En un nivel más bajo se abría otra estancia. En ella se alineaban sólidas pilastras de ladrillo. En el suelo, junto a la primera, había algunas piedras grandes y planas, como losas muy gruesas. Bajé por una pequeña escalera apoyada en la abertura y acerqué la luz a una de ellas: era muy blanca y estaba grabada. Se distinguía claramente un caballito, tres árboles o ramas, así como algunas letras borrosas.

Olvido me miraba desde lo alto, asomando la cabeza: -Al fondo de la huerta, donde estaba la leñera, hay un estanque. También tu abuelo lo cayó y lo limpió. Suspira.

– Lo que trabajó ese hombre con estas cosas -exclama-. Todavía anteayer por la tarde, cuando volvió en sí del ataque, quería bajar aquí. Pero no le dejé.

Yo contemplaba con estupor aquellos restos de una construcción que los siglos sepultaron y sobre la que se alzaba la vieja casa familiar en una simultaneidad imposible de mundos. Debían ser los restos de alguna villa romana, similar a la de Navatejera o a la de Quintana de Marco.

– ¿Y el caldero de oro?

Desde la abertura (la cabeza inclinada todavía hacia mí de ese modo forzado) Olvido me mira sin comprender.

– ¿Qué caldero?

Yo he dejado la lámpara en el suelo y miro las sombras fantasmagóricas de las pilastras.

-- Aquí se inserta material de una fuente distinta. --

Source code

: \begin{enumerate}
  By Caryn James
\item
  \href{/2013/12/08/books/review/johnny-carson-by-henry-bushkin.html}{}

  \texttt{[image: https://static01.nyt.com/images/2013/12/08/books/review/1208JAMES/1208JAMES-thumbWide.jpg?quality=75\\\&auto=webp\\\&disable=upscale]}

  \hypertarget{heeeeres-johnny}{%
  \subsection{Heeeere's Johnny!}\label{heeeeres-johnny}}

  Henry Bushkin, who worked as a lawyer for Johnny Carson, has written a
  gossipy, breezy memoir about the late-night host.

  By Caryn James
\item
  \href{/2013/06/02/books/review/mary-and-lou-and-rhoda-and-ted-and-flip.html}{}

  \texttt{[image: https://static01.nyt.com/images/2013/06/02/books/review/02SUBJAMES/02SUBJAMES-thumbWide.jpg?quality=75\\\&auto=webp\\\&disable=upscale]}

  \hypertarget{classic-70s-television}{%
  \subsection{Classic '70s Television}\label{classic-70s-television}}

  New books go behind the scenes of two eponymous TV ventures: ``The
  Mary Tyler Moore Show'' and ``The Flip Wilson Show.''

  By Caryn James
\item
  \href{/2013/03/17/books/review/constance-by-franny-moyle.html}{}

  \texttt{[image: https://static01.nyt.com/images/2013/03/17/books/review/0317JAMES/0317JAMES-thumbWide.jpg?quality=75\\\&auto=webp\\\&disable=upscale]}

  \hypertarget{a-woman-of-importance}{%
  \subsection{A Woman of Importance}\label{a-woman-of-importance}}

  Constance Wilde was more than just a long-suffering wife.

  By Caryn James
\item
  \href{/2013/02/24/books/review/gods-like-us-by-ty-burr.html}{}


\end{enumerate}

– El abuelo habla en su carta de un caldero de oro. De niños, nos contaba a Lupi y a mí cosas de un caldero de oro en que había puestas muchas figuras.

Olvido sacude la cabeza, negando.

– No sé nada de ningún caldero. Ni de oro ni de plata.

Subió a preparar la cena, dejándome solo.

Recorrí la estancia, agachándome junto a aquellas columnas que remataban, en su parte superior, con arcos Cambien de ladrillo. Las columnas seguían, sin duda, más allá, dentro de la tierra que se entreveraba al fin con ellas.